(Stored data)
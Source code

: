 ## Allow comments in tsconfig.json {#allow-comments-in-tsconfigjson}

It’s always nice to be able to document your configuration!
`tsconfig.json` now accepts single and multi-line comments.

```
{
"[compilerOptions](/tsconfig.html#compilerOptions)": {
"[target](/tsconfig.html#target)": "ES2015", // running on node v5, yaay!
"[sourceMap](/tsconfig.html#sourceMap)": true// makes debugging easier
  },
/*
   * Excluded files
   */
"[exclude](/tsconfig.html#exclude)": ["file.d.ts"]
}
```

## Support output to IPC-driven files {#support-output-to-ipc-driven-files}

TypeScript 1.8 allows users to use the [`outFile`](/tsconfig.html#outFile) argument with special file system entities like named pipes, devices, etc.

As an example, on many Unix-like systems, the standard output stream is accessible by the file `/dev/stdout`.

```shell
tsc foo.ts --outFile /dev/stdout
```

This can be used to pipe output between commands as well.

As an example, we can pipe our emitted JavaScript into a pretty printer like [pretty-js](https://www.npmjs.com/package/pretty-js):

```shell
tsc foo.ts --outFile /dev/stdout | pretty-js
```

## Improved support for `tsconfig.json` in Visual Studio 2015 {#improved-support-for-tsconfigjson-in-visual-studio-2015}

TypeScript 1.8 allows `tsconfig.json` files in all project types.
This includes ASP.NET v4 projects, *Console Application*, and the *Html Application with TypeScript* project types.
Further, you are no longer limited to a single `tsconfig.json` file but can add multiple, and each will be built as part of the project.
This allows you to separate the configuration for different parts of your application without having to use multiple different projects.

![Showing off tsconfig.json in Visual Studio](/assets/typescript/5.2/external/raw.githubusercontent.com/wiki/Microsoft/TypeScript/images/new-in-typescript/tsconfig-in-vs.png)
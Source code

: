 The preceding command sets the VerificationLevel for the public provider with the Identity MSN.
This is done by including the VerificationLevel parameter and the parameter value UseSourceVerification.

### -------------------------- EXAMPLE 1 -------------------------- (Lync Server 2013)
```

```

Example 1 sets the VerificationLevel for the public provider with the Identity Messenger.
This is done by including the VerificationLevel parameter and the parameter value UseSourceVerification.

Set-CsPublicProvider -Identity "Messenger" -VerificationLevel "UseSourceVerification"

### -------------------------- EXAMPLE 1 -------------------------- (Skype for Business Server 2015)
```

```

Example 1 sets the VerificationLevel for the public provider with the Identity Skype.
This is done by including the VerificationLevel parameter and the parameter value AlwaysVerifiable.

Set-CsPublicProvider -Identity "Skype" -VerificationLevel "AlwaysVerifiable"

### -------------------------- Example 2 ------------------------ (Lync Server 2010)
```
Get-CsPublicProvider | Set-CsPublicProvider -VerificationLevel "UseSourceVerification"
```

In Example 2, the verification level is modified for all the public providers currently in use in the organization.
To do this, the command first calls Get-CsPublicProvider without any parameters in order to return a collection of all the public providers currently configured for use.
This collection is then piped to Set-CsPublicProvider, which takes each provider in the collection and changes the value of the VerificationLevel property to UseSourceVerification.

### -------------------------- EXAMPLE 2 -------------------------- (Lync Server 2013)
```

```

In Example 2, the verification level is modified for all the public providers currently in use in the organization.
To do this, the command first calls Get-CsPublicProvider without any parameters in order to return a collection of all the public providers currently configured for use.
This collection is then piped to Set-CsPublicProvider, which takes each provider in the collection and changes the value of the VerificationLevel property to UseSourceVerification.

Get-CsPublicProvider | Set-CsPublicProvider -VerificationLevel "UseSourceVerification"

| WHAT THE TASK REQUIRES |
Return only the exact lines from the opening of the records through the line that contains "TypeScript 1.8 allows users", both included.

| RESPONSE TO THIS EXERCISE |
Source code

: ## Allow comments in tsconfig.json {#allow-comments-in-tsconfigjson}

It’s always nice to be able to document your configuration!
`tsconfig.json` now accepts single and multi-line comments.

```
{
"[compilerOptions](/tsconfig.html#compilerOptions)": {
"[target](/tsconfig.html#target)": "ES2015", // running on node v5, yaay!
"[sourceMap](/tsconfig.html#sourceMap)": true// makes debugging easier
  },
/*
   * Excluded files
   */
"[exclude](/tsconfig.html#exclude)": ["file.d.ts"]
}
```

## Support output to IPC-driven files {#support-output-to-ipc-driven-files}

TypeScript 1.8 allows users to use the [`outFile`](/tsconfig.html#outFile) argument with special file system entities like named pipes, devices, etc.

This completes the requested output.